Kuru fasulye tarımında hasat yaygın olarak elle yolunarak ya da orak ile yapılmaktadır. Bu yönüyle de kuru fasulye tarımı yoğun emek ister. Bu nedenle çiftçi kazanamadığı durumda öncelikle kuru fasulye gibi yoğun beden işçiliği isteyen bitkileri terk etmektedir. Çiftçinin örgütsüz yapısı onu tüccara muhtaç etmekte, çoğu zaman da emeğinin karşılığını kazanamadığından üretimden hızla uzaklaşmaktadır.
Ülke genelinde genellikle Nisan-Mayıs aylarında yaygın olarak kuru fasulye ekimi yapılmakta 100-120 gün sonrasında da hasat edilmektedir. Buna göre şu anda kuru fasulyedeki fiyat artışından kazanan, hasat sonrası ürününü hemen satan çiftçi değil, ürünü elinde bulunduran aracılardır.
Gündemde olan kuru fasulyenin gümrük vergisini sıfırlayarak yapılacak ithalat, fiyatı muhakkak bir düşürecektir. Ancak, ihtiyacın çok üzerinde alım yapılması halinde yaz sonu-sonbahar başı hasadı yapılacak kuru fasulye fiyatlarını doğrudan etkileyecek, fiyatta aradığını bulamayan çiftçi kuru fasulye üretimini terk edecek, gelecekte fiyatlar daha da artacaktır.

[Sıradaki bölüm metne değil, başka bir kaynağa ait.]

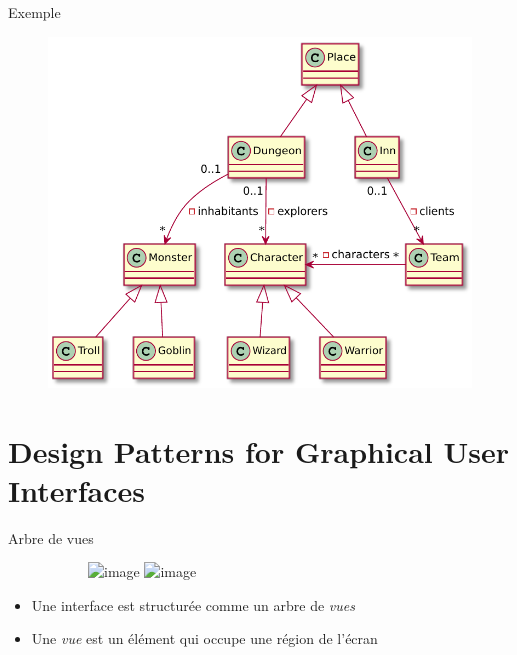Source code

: \documentclass[xcolor=table]{beamer}
\begin{document}
\begin{frame}{Exemple}
\begin{figure}
    \centering
    \includegraphics[scale=0.6]{fig/game.pdf}
\end{figure}
\end{frame}

\section{Design Patterns for Graphical User Interfaces}

\begin{frame}{Arbre de vues}
\begin{figure}
\begin{subfigure}{0.48\linewidth}
    \centering
    \includegraphics<1>[scale=0.32]{fig/ui-example.jpeg}
    \includegraphics<2>[scale=0.32]{fig/ui-view-tree-example.jpeg}
\end{subfigure}
\begin{subfigure}{0.48\linewidth}
    \centering
\end{subfigure}
\end{figure}
\begin{itemize}
    \item Une interface est structurée comme un arbre de \emph{vues}
    \item Une \emph{vue} est un élément qui occupe une région de l'écran
\end{itemize}
\end{frame}
\end{document}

Bu kural tüm bitkisel ve hayvansal tarım ürünleri için geçerlidir.
Aracı sayısındaki artış taşıma ve depolama konusunda yapılan hataları, dolayısıyla fireyi artırmakta fiyatı yukarı çekmektedir. Fiyatları indirmenin en etkili yolu çiftçinin kooperatif çatısı altında tüketiciye doğrudan ürününü ulaştırabileceği düzeni oluşturmaktır.

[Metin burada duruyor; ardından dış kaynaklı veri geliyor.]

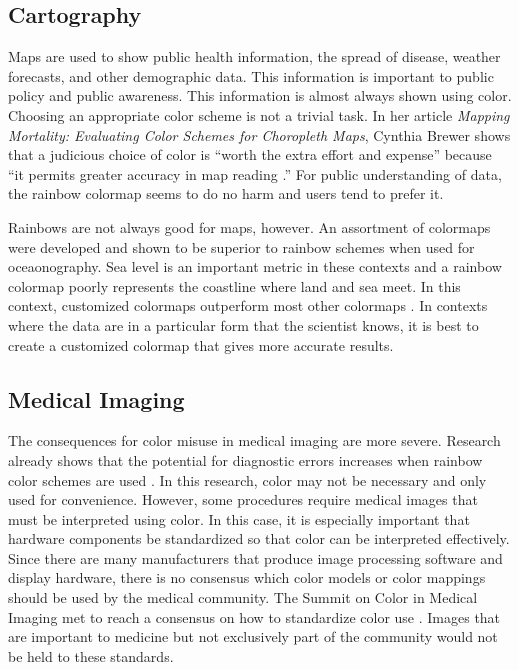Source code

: \documentclass[journal,12pt]{IEEEtran}
\begin{document}
\subsection{Cartography}

Maps are used to show public health information, the spread of disease, weather
forecasts, and other demographic data. This information is important to
 public policy and public awareness. This information is almost always shown
 using color. Choosing an appropriate color scheme is not a trivial task. In her
article \textit{Mapping Mortality: Evaluating Color Schemes for Choropleth
Maps}, Cynthia Brewer shows that a judicious choice of color is ``worth 
the extra effort and expense'' because ``it permits greater accuracy in map
reading \cite{choropleth}.'' For public understanding of data, the rainbow colormap
seems to do no harm and users tend to prefer it.

Rainbows are not always good for maps, however. An assortment of colormaps were
developed and shown to be superior to rainbow schemes when used for oceaonography.
Sea level is an important metric in these contexts and a rainbow colormap poorly 
represents the coastline where land and sea meet. In this context, customized colormaps
outperform most other colormaps \cite{oceanography}. In contexts where the data are in a particular form
that the scientist knows, it is best to create a customized colormap that gives 
more accurate results.

\subsection{Medical Imaging}

The consequences for color misuse in medical imaging are more severe. Research
already shows that the potential for diagnostic errors increases when 
rainbow color schemes are used \cite{arteryvis}. In this research, color may not
be necessary and only used for convenience. However, some procedures require 
medical images that must be interpreted using color. In this case, it
is especially important that hardware components be standardized so that color
can be interpreted effectively. Since there are many manufacturers that produce
image processing software and display hardware, there is no consensus which 
color models or color mappings should be used by the medical community.
The Summit on Color in Medical Imaging
met to reach a consensus on how to standardize color use 
\cite{standardmedimg}. Images that are important to medicine but not exclusively
part of the community would not be held to these standards.
\end{document}
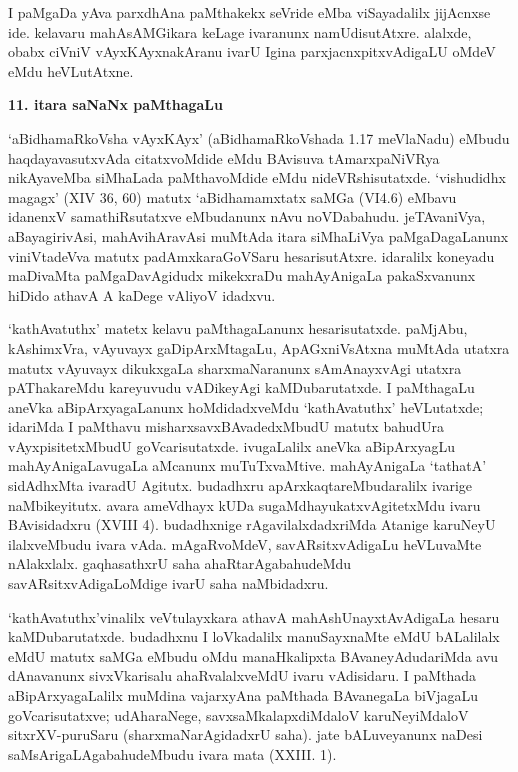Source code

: I paMgaDa yAva parxdhAna paMthakekx seVride eMba viSayadalilx jijAcnxse ide. kelavaru mahAsAMGikara keLage ivaranunx namUdisutAtxre. alalxde, obabx ciVniV vAyxKAyxnakAranu ivarU Igina parxjacnxpitxvAdigaLU oMdeV eMdu heVLutAtxne.

\begin{center}
{\textbf{\Large 11. itara saNaNx paMthagaLu}}
\end{center}
 
`aBidhamaRkoVsha vAyxKAyx' (aBidhamaRkoVshada 1.17 meVlaNadu) eMbudu haqdayavasutxvAda citatxvoMdide eMdu BAvisuva tAmarxpaNiVRya nikAyaveMba siMhaLada paMthavoMdide eMdu nideVRshisutatxde. `vishudidhx magagx' {\rm (XIV 36, 60)} matutx `aBidhamamxtatx saMGa {\rm (VI4.6)} eMbavu idanenxV samathiRsutatxve eMbudanunx nAvu noVDabahudu. jeTAvaniVya, aBayagirivAsi, mahAvihAravAsi muMtAda itara siMhaLiVya paMgaDagaLanunx viniVtadeVva matutx padAmxkaraGoVSaru hesarisutAtxre. idaralilx koneyadu maDivaMta paMgaDavAgidudx mikekxraDu mahAyAnigaLa pakaSxvanunx hiDido athavA A kaDege vAliyoV idadxvu.

`kathAvatuthx' matetx kelavu paMthagaLanunx hesarisutatxde. paMjAbu, kAshimxVra, vAyuvayx gaDipArxMtagaLu, ApAGxniVsAtxna muMtAda utatxra matutx vAyuvayx dikukxgaLa sharxmaNaranunx sAmAnayxvAgi utatxra pAThakareMdu kareyuvudu vADikeyAgi kaMDubarutatxde. I paMthagaLu aneVka aBipArxyagaLanunx hoMdidadxveMdu `kathAvatuthx' heVLutatxde; idariMda I paMthavu misharxsavxBAvadedxMbudU matutx bahudUra vAyxpisitetxMbudU goVcarisutatxde. ivugaLalilx aneVka aBipArxyagLu mahAyAnigaLavugaLa aMcanunx muTuTxvaMtive. mahAyAnigaLa `tathatA' sidAdhxMta ivaradU Agitutx. budadhxru apArxkaqtareMbudaralilx ivarige naMbikeyitutx. avara ameVdhayx kUDa sugaMdhayukatxvAgitetxMdu ivaru BAvisidadxru {\rm (XVIII 4)}. budadhxnige rAgavilalxdadxriMda Atanige karuNeyU ilalxveMbudu ivara vAda. mAgaRvoMdeV, savARsitxvAdigaLu heVLuvaMte nAlakxlalx. gaqhasathxrU saha ahaRtarAgabahudeMdu savARsitxvAdigaLoMdige ivarU saha naMbidadxru.

`kathAvatuthx'vinalilx veVtulayxkara athavA mahAshUnayxtAvAdigaLa hesaru kaMDu\-barutatxde. budadhxnu  I loVkadalilx manuSayxnaMte eMdU bALalilalx eMdU matutx saMGa eMbudu oMdu manaHkalipxta BAvaneyAdudariMda avu dAnavanunx sivxVkarisalu ahaRvalalxveMdU ivaru vAdisidaru. I paMthada aBipArxyagaLalilx muMdina vajarxyAna paMthada BAvanegaLa biVjagaLu goVcarisutatxve; udAharaNege, savxsaMkalapxdiMdaloV karuNeyiMdaloV sitxrXV-puruSaru (sharxmaNarAgidadxrU saha). jate bALuveyanunx naDesi saMsArigaLAgabahudeMbudu ivara mata {\rm (XXIII. 1)}.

Ülkemizde ekonomik ölçütlerde sulanabileceği belirtilen 8,5 milyon hektar alanın bu güne kadar 6,3 milyon hektarı sulamaya açılabilmiştir. Modern sulama yöntemleri ile bu alanı 12 milyon hektara yükseltmek mümkündür. Bu alanın sadece 10-15 bin hektarlık bölümünü kuru fasulye tarımına ayırsak dışarıdan ithalat yapmamıza gerek kalmayacaktır.

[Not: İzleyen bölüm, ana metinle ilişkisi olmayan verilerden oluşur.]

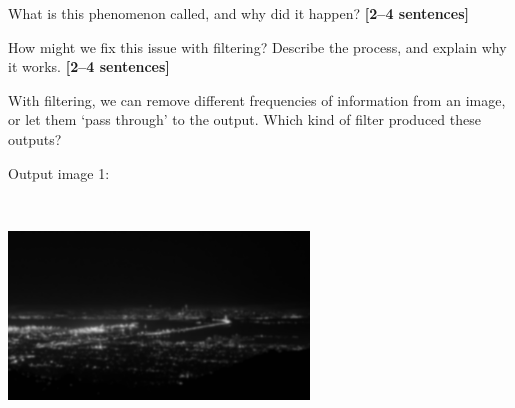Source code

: \documentclass{csci1430}
\begin{document}
\begin{subquestion}[points=3]
What is this phenomenon called, and why did it happen? \textbf{[2--4 sentences]}
\end{subquestion}

\begin{answer}[height=8]

\end{answer}

\begin{subquestion}[points=3]
How might we fix this issue with filtering? Describe the process, and explain why it works. \textbf{[2--4 sentences]}
\end{subquestion}

\begin{answer}[height=8]

\end{answer}

\pagebreak %

\begin{question}[points=7,drawbox=false]
With filtering, we can remove different frequencies of information from an image, or let them `pass through' to the output. Which kind of filter produced these outputs?
\end{question}


\begin{subsubquestion}[points=2]
Output image 1:\\
\includegraphics[width=0.6\textwidth,height=7cm,keepaspectratio]{images/q3img1.png}
\end{subsubquestion}
\end{document}
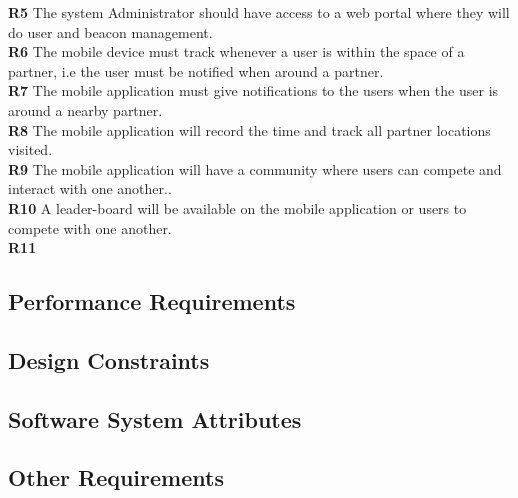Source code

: \documentclass[11pt]{article}
\begin{document}
\textbf{R5} The system Administrator should have access to a web portal where they will do user and beacon management. \\
\textbf{R6} The mobile device must track whenever a user is within the space of a partner, i.e the user must be notified when around a partner. \\
\textbf{R7} The mobile application must give notifications to the users when the user is around a nearby partner. \\
\textbf{R8} The mobile application will record the time and track all partner locations visited. \\
\textbf{R9} The mobile application will have a community where users can compete and interact with one another..\\
\textbf{R10} A leader-board will be available on the mobile application or users to compete with one another.  \\
\textbf{R11}
\subsection{Performance Requirements}
\subsection{Design Constraints}
\subsection{Software System Attributes}
\subsection{Other Requirements}
\end{document}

Ülkemizde kuru fasulye ıslah çalışmalarının başladığı 1965 yılından bu yana Araştırma Enstitülerimiz ve kuruluşlar tarafından 19 adet kuru fasulye çeşidi geliştirilmiştir. Alışık olduğumuz damak tadı, dışarıdan ithal edilecek kuru fasulye çeşitlerinde elbette fark edecektir.
2010 yılında fiyatları indirmek için başlatılan canlı hayvan ve karkas et ithalatından ve 18 TL olan kıymanın fiyatının 2017 yılında 44 TLye çıkmasından da anlaşılacağı üzere sadece fiyat takibi odaklı politikaların ve ithalatın çözüm olmadığı ve olmayacağı, üretim ile sorunların aşılacağı ortadadır.
Her zaman hedefimiz kendimize yeterlilik düzeyinde yerel üretim ve yerel pazarlar olmalıdır.